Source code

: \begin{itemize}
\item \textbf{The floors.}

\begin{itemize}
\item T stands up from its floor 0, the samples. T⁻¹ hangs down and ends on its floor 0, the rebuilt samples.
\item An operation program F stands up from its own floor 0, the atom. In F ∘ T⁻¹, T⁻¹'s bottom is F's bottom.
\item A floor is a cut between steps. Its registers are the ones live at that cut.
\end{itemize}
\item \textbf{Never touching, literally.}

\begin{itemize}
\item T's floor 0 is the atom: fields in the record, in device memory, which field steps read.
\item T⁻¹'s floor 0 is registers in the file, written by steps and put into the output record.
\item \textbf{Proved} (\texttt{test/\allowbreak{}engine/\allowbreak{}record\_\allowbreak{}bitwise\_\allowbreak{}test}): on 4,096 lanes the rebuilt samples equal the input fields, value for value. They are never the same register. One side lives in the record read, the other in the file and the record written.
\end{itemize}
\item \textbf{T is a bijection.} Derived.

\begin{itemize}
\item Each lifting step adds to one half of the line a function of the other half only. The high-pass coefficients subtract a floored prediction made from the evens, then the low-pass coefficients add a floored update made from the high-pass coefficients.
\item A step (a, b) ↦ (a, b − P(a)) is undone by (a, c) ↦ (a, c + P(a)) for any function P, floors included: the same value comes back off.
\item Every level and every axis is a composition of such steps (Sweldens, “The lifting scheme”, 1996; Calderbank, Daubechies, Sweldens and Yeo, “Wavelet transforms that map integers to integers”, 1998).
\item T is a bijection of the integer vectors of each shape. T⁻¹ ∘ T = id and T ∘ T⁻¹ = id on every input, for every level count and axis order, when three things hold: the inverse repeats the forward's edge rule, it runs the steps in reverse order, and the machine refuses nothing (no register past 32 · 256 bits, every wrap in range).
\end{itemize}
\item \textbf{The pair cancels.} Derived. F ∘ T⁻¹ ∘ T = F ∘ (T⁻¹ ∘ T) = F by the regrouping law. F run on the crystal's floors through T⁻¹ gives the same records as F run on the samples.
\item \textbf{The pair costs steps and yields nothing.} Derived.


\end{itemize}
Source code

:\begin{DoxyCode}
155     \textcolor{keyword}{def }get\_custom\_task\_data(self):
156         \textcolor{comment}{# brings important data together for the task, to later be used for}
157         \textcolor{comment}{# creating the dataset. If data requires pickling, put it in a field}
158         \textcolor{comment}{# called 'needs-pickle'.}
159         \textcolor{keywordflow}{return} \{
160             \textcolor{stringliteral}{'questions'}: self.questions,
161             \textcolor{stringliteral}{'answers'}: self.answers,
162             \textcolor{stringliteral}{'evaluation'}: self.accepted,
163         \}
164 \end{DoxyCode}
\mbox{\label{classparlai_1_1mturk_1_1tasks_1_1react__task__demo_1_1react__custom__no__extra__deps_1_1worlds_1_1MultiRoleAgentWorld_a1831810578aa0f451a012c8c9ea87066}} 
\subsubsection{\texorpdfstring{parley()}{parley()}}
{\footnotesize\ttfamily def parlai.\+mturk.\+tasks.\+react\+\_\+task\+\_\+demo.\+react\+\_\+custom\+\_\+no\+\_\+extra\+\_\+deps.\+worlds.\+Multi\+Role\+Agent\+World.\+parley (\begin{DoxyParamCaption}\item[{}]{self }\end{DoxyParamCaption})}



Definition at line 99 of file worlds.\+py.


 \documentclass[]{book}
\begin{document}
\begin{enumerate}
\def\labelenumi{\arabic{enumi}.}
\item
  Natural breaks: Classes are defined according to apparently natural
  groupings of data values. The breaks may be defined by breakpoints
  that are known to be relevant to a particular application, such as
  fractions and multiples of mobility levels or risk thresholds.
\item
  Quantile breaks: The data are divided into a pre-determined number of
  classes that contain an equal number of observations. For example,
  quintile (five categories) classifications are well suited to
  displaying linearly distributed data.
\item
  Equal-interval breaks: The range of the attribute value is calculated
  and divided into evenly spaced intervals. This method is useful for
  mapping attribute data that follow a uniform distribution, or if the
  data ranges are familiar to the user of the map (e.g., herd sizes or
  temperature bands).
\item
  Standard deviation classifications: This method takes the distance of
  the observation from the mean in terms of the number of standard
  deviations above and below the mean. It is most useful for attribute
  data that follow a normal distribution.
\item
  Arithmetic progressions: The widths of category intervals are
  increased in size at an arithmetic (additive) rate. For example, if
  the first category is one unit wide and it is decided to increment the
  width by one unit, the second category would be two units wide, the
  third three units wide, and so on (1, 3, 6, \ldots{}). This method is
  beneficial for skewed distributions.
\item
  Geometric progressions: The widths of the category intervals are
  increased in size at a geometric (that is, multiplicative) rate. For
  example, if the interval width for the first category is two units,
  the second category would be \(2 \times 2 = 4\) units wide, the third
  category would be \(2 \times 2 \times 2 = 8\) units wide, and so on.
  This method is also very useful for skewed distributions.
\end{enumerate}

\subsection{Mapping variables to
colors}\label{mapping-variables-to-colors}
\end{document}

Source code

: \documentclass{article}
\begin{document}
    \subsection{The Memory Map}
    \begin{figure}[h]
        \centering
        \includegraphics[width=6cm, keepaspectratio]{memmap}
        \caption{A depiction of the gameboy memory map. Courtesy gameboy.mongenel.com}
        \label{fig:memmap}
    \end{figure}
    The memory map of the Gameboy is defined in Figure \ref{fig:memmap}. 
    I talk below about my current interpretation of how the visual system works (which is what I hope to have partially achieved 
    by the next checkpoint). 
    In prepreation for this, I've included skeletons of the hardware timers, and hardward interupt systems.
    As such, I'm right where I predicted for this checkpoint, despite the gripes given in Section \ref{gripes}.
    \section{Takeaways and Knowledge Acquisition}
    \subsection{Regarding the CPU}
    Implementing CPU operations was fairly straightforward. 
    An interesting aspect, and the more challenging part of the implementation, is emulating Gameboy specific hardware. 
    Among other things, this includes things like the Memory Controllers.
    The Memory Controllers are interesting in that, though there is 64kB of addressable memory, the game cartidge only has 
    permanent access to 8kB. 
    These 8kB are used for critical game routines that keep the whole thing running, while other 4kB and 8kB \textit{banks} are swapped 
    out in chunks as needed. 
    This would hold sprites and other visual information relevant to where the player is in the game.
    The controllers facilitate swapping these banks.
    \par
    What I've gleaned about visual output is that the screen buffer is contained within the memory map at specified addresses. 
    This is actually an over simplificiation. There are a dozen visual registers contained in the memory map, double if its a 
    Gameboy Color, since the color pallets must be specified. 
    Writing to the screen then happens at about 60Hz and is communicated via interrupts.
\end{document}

- - - - -

### Assignment
The material should be transcribed in full, character for character.

### Expected answer
Source code

: \begin{itemize}
\item \textbf{The floors.}

\begin{itemize}
\item T stands up from its floor 0, the samples. T⁻¹ hangs down and ends on its floor 0, the rebuilt samples.
\item An operation program F stands up from its own floor 0, the atom. In F ∘ T⁻¹, T⁻¹'s bottom is F's bottom.
\item A floor is a cut between steps. Its registers are the ones live at that cut.
\end{itemize}
\item \textbf{Never touching, literally.}

\begin{itemize}
\item T's floor 0 is the atom: fields in the record, in device memory, which field steps read.
\item T⁻¹'s floor 0 is registers in the file, written by steps and put into the output record.
\item \textbf{Proved} (\texttt{test/\allowbreak{}engine/\allowbreak{}record\_\allowbreak{}bitwise\_\allowbreak{}test}): on 4,096 lanes the rebuilt samples equal the input fields, value for value. They are never the same register. One side lives in the record read, the other in the file and the record written.
\end{itemize}
\item \textbf{T is a bijection.} Derived.

\begin{itemize}
\item Each lifting step adds to one half of the line a function of the other half only. The high-pass coefficients subtract a floored prediction made from the evens, then the low-pass coefficients add a floored update made from the high-pass coefficients.
\item A step (a, b) ↦ (a, b − P(a)) is undone by (a, c) ↦ (a, c + P(a)) for any function P, floors included: the same value comes back off.
\item Every level and every axis is a composition of such steps (Sweldens, “The lifting scheme”, 1996; Calderbank, Daubechies, Sweldens and Yeo, “Wavelet transforms that map integers to integers”, 1998).
\item T is a bijection of the integer vectors of each shape. T⁻¹ ∘ T = id and T ∘ T⁻¹ = id on every input, for every level count and axis order, when three things hold: the inverse repeats the forward's edge rule, it runs the steps in reverse order, and the machine refuses nothing (no register past 32 · 256 bits, every wrap in range).
\end{itemize}
\item \textbf{The pair cancels.} Derived. F ∘ T⁻¹ ∘ T = F ∘ (T⁻¹ ∘ T) = F by the regrouping law. F run on the crystal's floors through T⁻¹ gives the same records as F run on the samples.
\item \textbf{The pair costs steps and yields nothing.} Derived.


\end{itemize}
Source code

:\begin{DoxyCode}
155     \textcolor{keyword}{def }get\_custom\_task\_data(self):
156         \textcolor{comment}{# brings important data together for the task, to later be used for}
157         \textcolor{comment}{# creating the dataset. If data requires pickling, put it in a field}
158         \textcolor{comment}{# called 'needs-pickle'.}
159         \textcolor{keywordflow}{return} \{
160             \textcolor{stringliteral}{'questions'}: self.questions,
161             \textcolor{stringliteral}{'answers'}: self.answers,
162             \textcolor{stringliteral}{'evaluation'}: self.accepted,
163         \}
164 \end{DoxyCode}
\mbox{\label{classparlai_1_1mturk_1_1tasks_1_1react__task__demo_1_1react__custom__no__extra__deps_1_1worlds_1_1MultiRoleAgentWorld_a1831810578aa0f451a012c8c9ea87066}} 
\subsubsection{\texorpdfstring{parley()}{parley()}}
{\footnotesize\ttfamily def parlai.\+mturk.\+tasks.\+react\+\_\+task\+\_\+demo.\+react\+\_\+custom\+\_\+no\+\_\+extra\+\_\+deps.\+worlds.\+Multi\+Role\+Agent\+World.\+parley (\begin{DoxyParamCaption}\item[{}]{self }\end{DoxyParamCaption})}



Definition at line 99 of file worlds.\+py.


 \documentclass[]{book}
\begin{document}
\begin{enumerate}
\def\labelenumi{\arabic{enumi}.}
\item
  Natural breaks: Classes are defined according to apparently natural
  groupings of data values. The breaks may be defined by breakpoints
  that are known to be relevant to a particular application, such as
  fractions and multiples of mobility levels or risk thresholds.
\item
  Quantile breaks: The data are divided into a pre-determined number of
  classes that contain an equal number of observations. For example,
  quintile (five categories) classifications are well suited to
  displaying linearly distributed data.
\item
  Equal-interval breaks: The range of the attribute value is calculated
  and divided into evenly spaced intervals. This method is useful for
  mapping attribute data that follow a uniform distribution, or if the
  data ranges are familiar to the user of the map (e.g., herd sizes or
  temperature bands).
\item
  Standard deviation classifications: This method takes the distance of
  the observation from the mean in terms of the number of standard
  deviations above and below the mean. It is most useful for attribute
  data that follow a normal distribution.
\item
  Arithmetic progressions: The widths of category intervals are
  increased in size at an arithmetic (additive) rate. For example, if
  the first category is one unit wide and it is decided to increment the
  width by one unit, the second category would be two units wide, the
  third three units wide, and so on (1, 3, 6, \ldots{}). This method is
  beneficial for skewed distributions.
\item
  Geometric progressions: The widths of the category intervals are
  increased in size at a geometric (that is, multiplicative) rate. For
  example, if the interval width for the first category is two units,
  the second category would be \(2 \times 2 = 4\) units wide, the third
  category would be \(2 \times 2 \times 2 = 8\) units wide, and so on.
  This method is also very useful for skewed distributions.
\end{enumerate}

\subsection{Mapping variables to
colors}\label{mapping-variables-to-colors}
\end{document}

Source code

: \documentclass{article}
\begin{document}
    \subsection{The Memory Map}
    \begin{figure}[h]
        \centering
        \includegraphics[width=6cm, keepaspectratio]{memmap}
        \caption{A depiction of the gameboy memory map. Courtesy gameboy.mongenel.com}
        \label{fig:memmap}
    \end{figure}
    The memory map of the Gameboy is defined in Figure \ref{fig:memmap}. 
    I talk below about my current interpretation of how the visual system works (which is what I hope to have partially achieved 
    by the next checkpoint). 
    In prepreation for this, I've included skeletons of the hardware timers, and hardward interupt systems.
    As such, I'm right where I predicted for this checkpoint, despite the gripes given in Section \ref{gripes}.
    \section{Takeaways and Knowledge Acquisition}
    \subsection{Regarding the CPU}
    Implementing CPU operations was fairly straightforward. 
    An interesting aspect, and the more challenging part of the implementation, is emulating Gameboy specific hardware. 
    Among other things, this includes things like the Memory Controllers.
    The Memory Controllers are interesting in that, though there is 64kB of addressable memory, the game cartidge only has 
    permanent access to 8kB. 
    These 8kB are used for critical game routines that keep the whole thing running, while other 4kB and 8kB \textit{banks} are swapped 
    out in chunks as needed. 
    This would hold sprites and other visual information relevant to where the player is in the game.
    The controllers facilitate swapping these banks.
    \par
    What I've gleaned about visual output is that the screen buffer is contained within the memory map at specified addresses. 
    This is actually an over simplificiation. There are a dozen visual registers contained in the memory map, double if its a 
    Gameboy Color, since the color pallets must be specified. 
    Writing to the screen then happens at about 60Hz and is communicated via interrupts.
\end{document}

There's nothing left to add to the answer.